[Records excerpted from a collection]
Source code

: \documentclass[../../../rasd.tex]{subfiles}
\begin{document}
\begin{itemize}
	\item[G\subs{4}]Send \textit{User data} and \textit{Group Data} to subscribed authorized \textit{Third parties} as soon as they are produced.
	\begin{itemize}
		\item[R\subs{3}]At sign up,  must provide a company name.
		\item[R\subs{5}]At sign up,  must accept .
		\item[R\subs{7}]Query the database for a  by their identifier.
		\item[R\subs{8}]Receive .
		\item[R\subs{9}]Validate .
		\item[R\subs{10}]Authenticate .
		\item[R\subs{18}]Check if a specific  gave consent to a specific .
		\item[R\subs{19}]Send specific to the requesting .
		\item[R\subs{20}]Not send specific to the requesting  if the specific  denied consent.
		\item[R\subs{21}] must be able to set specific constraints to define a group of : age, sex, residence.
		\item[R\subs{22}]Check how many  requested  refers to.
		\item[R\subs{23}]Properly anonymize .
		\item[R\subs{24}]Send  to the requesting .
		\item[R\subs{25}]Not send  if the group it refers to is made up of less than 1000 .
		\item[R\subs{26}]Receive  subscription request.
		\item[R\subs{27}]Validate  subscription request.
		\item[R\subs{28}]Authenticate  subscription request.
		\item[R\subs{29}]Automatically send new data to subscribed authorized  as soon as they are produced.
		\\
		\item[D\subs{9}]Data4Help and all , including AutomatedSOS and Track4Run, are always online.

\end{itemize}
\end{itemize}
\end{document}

__Task item__. For every entry above, give it back exactly as written.

__The completed task__.
Source code

: \documentclass[../../../rasd.tex]{subfiles}
\begin{document}
\begin{itemize}
	\item[G\subs{4}]Send \textit{User data} and \textit{Group Data} to subscribed authorized \textit{Third parties} as soon as they are produced.
	\begin{itemize}
		\item[R\subs{3}]At sign up,  must provide a company name.
		\item[R\subs{5}]At sign up,  must accept .
		\item[R\subs{7}]Query the database for a  by their identifier.
		\item[R\subs{8}]Receive .
		\item[R\subs{9}]Validate .
		\item[R\subs{10}]Authenticate .
		\item[R\subs{18}]Check if a specific  gave consent to a specific .
		\item[R\subs{19}]Send specific to the requesting .
		\item[R\subs{20}]Not send specific to the requesting  if the specific  denied consent.
		\item[R\subs{21}] must be able to set specific constraints to define a group of : age, sex, residence.
		\item[R\subs{22}]Check how many  requested  refers to.
		\item[R\subs{23}]Properly anonymize .
		\item[R\subs{24}]Send  to the requesting .
		\item[R\subs{25}]Not send  if the group it refers to is made up of less than 1000 .
		\item[R\subs{26}]Receive  subscription request.
		\item[R\subs{27}]Validate  subscription request.
		\item[R\subs{28}]Authenticate  subscription request.
		\item[R\subs{29}]Automatically send new data to subscribed authorized  as soon as they are produced.
		\\
		\item[D\subs{9}]Data4Help and all , including AutomatedSOS and Track4Run, are always online.

\end{itemize}
\end{itemize}
\end{document}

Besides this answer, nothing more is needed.